Stored data:
-- Opening Marker --

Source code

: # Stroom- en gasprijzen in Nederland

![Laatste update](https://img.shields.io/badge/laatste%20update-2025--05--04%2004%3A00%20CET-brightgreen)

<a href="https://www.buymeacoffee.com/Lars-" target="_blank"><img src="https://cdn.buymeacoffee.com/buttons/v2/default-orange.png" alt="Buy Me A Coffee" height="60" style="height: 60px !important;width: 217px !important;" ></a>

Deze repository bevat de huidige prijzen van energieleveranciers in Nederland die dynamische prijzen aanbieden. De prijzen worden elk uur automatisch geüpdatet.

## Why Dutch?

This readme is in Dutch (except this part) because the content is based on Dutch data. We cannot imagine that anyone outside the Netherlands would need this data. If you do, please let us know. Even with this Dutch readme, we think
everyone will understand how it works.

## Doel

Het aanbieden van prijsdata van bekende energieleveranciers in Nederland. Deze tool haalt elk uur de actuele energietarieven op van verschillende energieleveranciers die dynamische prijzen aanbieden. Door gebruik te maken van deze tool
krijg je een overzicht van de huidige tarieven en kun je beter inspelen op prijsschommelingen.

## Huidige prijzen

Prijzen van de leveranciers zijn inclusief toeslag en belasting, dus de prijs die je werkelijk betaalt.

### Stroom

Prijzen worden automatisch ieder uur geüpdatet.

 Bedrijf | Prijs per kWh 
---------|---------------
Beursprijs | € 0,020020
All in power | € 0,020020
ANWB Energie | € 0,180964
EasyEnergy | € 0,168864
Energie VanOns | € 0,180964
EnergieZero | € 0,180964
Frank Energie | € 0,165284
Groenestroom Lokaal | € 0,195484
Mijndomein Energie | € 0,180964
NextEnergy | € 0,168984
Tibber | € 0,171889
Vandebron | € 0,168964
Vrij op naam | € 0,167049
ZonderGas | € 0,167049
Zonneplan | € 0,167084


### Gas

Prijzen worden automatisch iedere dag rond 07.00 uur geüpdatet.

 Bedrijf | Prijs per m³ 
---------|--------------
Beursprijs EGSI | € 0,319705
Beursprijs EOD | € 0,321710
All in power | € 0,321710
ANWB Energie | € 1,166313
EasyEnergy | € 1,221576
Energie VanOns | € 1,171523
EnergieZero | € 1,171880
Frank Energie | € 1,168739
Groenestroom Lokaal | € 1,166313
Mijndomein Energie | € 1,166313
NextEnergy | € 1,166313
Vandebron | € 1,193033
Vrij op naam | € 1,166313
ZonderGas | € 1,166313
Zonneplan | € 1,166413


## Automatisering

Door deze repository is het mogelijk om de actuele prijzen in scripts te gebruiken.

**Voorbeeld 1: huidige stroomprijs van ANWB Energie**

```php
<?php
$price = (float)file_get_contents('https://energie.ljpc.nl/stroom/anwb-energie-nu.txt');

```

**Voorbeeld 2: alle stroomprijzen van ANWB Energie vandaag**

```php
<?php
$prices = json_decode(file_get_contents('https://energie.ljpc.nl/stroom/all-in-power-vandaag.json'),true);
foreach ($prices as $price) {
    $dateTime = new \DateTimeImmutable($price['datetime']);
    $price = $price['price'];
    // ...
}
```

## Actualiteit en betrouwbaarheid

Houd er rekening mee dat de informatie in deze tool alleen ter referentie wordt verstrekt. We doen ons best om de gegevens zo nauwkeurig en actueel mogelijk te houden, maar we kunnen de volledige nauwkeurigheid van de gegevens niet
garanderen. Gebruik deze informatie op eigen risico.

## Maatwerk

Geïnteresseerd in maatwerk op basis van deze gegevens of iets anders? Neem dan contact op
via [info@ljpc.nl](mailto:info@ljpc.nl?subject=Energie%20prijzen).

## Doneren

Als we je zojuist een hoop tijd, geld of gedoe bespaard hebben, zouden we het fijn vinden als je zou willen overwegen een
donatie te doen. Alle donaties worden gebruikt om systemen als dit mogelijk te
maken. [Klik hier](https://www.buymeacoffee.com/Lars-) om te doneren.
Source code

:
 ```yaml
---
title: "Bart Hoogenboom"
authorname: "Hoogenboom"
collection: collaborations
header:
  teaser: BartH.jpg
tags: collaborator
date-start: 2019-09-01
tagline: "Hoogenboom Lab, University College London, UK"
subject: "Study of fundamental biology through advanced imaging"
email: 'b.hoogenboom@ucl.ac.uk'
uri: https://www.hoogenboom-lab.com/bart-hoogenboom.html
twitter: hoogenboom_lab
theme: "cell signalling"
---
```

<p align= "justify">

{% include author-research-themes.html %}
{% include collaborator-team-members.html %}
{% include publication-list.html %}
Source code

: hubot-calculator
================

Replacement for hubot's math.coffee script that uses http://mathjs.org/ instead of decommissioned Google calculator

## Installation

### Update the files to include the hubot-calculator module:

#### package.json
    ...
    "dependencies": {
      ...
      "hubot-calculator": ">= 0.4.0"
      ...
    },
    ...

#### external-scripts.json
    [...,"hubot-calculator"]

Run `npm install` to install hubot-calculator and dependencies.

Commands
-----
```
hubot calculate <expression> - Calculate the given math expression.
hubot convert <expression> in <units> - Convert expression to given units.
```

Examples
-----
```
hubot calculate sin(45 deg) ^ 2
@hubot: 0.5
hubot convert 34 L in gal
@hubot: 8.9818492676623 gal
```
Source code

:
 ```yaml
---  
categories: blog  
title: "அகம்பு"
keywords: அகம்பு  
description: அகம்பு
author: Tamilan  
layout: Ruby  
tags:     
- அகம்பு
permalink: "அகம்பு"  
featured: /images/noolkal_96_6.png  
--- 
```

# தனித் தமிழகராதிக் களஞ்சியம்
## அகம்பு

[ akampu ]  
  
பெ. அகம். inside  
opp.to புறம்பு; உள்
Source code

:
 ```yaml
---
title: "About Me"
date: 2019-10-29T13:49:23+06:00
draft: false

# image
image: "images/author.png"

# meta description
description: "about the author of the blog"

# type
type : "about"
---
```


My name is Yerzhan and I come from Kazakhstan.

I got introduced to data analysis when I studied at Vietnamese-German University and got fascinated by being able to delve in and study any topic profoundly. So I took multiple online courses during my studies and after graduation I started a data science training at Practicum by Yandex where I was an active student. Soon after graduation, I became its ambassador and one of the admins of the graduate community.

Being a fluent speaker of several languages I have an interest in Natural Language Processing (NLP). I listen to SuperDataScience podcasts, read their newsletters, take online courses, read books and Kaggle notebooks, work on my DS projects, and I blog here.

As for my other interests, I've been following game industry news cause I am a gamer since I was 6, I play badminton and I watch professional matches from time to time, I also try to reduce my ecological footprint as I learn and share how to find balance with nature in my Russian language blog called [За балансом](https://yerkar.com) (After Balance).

-- Closing Marker --

» **TASK OBJECTIVE**: Quote every line from the beginning of the entries up to and including the line that contains "Het aanbieden van".

» **FINAL ANSWER**:
Source code

: # Stroom- en gasprijzen in Nederland

![Laatste update](https://img.shields.io/badge/laatste%20update-2025--05--04%2004%3A00%20CET-brightgreen)

<a href="https://www.buymeacoffee.com/Lars-" target="_blank"><img src="https://cdn.buymeacoffee.com/buttons/v2/default-orange.png" alt="Buy Me A Coffee" height="60" style="height: 60px !important;width: 217px !important;" ></a>

Deze repository bevat de huidige prijzen van energieleveranciers in Nederland die dynamische prijzen aanbieden. De prijzen worden elk uur automatisch geüpdatet.

## Why Dutch?

This readme is in Dutch (except this part) because the content is based on Dutch data. We cannot imagine that anyone outside the Netherlands would need this data. If you do, please let us know. Even with this Dutch readme, we think
everyone will understand how it works.

## Doel

Het aanbieden van prijsdata van bekende energieleveranciers in Nederland. Deze tool haalt elk uur de actuele energietarieven op van verschillende energieleveranciers die dynamische prijzen aanbieden. Door gebruik te maken van deze tool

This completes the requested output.